Stopping the plastic before it gets to the ocean

Baltimore’s ‘Trash Family’, Ocean Cleanup’s ‘Interceptors’, and Amsterdam’s ‘great bubble barrier’ are all ways to cut the amount of plastic trash flowing into the world’s oceans, developed by people who saw a problem and imagined simple, elegant and practical solutions which they then worked to put into effect. 

Back in 2008, when researchers were only starting to look at the problem of plastic pollution in the world’s oceans, Baltimore sailor and engineer John Kellett got tired of seeing a river of trash flow into the city’s inner harbour after it rained. The machine he sketched out, powered by an old-fashioned water wheel, has grown into a family of “Trash Wheels” which catch trash, generate electrical power, attract tourists, and have inspired similar ideas elsewhere.

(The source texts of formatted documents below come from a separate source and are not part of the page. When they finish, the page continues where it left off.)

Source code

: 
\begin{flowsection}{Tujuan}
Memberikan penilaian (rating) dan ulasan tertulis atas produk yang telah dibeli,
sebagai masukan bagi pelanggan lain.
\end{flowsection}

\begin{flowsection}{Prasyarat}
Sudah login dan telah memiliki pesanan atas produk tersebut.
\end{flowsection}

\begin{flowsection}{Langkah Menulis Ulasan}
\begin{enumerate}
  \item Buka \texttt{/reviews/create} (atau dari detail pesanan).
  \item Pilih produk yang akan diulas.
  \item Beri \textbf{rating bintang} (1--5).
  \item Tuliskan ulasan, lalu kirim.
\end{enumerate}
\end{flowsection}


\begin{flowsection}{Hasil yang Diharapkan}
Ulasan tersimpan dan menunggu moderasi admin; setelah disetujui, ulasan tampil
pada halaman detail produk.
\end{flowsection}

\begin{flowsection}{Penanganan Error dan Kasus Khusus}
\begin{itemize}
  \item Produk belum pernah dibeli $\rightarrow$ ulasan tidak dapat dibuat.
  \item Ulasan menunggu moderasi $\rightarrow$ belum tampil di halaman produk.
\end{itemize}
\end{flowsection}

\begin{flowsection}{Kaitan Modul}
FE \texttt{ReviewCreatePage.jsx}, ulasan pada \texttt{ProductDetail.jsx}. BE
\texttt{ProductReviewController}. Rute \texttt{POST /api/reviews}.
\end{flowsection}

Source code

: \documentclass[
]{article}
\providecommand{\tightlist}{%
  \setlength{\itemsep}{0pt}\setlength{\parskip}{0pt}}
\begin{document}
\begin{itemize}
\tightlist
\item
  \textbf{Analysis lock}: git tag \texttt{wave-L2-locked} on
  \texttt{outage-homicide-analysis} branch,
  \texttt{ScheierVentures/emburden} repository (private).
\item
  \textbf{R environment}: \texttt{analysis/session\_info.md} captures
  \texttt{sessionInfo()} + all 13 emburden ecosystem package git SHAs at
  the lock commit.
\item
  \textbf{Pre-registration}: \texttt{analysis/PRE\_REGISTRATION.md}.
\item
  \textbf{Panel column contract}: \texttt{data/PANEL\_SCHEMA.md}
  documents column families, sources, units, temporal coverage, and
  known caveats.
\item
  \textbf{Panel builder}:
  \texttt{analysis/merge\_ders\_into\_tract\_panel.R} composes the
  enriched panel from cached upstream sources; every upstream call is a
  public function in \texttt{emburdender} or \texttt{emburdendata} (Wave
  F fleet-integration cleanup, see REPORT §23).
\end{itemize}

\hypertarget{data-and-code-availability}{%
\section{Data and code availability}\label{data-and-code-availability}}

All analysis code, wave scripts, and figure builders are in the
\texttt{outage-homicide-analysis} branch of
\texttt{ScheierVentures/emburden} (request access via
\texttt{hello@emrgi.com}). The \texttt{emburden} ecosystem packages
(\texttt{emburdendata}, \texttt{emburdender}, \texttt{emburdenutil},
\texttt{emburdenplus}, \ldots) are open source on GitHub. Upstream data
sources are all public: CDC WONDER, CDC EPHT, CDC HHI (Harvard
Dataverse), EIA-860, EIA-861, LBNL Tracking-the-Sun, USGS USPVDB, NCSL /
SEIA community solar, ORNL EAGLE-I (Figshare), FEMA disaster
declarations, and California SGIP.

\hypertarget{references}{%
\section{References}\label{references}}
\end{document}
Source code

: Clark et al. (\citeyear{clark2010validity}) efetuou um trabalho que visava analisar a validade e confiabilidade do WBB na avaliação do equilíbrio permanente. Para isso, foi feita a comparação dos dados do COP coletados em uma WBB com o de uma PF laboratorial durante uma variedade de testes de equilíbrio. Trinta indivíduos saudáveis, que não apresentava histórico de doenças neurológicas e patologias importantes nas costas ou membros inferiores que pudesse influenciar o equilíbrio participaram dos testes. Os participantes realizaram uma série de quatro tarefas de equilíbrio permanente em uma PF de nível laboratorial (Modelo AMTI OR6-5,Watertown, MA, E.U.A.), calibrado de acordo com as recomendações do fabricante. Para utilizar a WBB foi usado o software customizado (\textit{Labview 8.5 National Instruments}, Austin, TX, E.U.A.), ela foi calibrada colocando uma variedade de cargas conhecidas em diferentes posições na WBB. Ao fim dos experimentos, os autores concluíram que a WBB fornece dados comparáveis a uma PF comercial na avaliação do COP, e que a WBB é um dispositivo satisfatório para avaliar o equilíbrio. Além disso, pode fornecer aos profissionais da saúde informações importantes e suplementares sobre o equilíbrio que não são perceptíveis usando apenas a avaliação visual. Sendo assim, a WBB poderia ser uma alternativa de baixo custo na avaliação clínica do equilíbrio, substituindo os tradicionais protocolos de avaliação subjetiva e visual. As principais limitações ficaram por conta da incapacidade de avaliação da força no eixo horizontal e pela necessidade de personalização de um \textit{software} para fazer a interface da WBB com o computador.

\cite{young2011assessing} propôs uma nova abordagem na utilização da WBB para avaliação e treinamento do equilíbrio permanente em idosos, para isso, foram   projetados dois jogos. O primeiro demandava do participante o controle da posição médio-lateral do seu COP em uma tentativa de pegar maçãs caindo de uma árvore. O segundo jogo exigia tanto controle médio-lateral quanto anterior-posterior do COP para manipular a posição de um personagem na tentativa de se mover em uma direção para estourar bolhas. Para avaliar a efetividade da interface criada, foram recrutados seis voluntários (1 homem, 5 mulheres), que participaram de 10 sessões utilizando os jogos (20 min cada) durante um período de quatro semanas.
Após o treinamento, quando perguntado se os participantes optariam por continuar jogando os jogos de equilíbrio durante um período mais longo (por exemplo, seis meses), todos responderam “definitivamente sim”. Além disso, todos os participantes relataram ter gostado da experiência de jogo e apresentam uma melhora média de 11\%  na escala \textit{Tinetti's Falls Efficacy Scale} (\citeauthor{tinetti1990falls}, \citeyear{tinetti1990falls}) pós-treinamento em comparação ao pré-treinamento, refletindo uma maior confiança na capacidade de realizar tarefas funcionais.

The Dutch technology nonprofit, Ocean Cleanup, has set the ambitious goal of turning off the tap — the 1,000 of the world’s rivers that send 80% of the plastic pollution into the ocean. It started out to clean up the Great Pacific Garbage Patch, and then worked secretly to tackle the problem at its source – in rivers. Eleven of its solar-powered Interceptor vessels now catch plastic from rivers before it enters the ocean – in Indonesia, Malaysia (2), Viet Nam, Dominican Republic, Jamaica (4) and Los Angeles in the US.

The “Great Bubble Barrier” uses a curtain of bubbles to stop trash flowing into the ocean in two Netherlands cities and soon Portugal and Germany. Its origin story involves an Australian water treatment plant, bubbles in beer, a German ocean engineer, and three Dutch sailors who were tired of seeing trash in the ocean.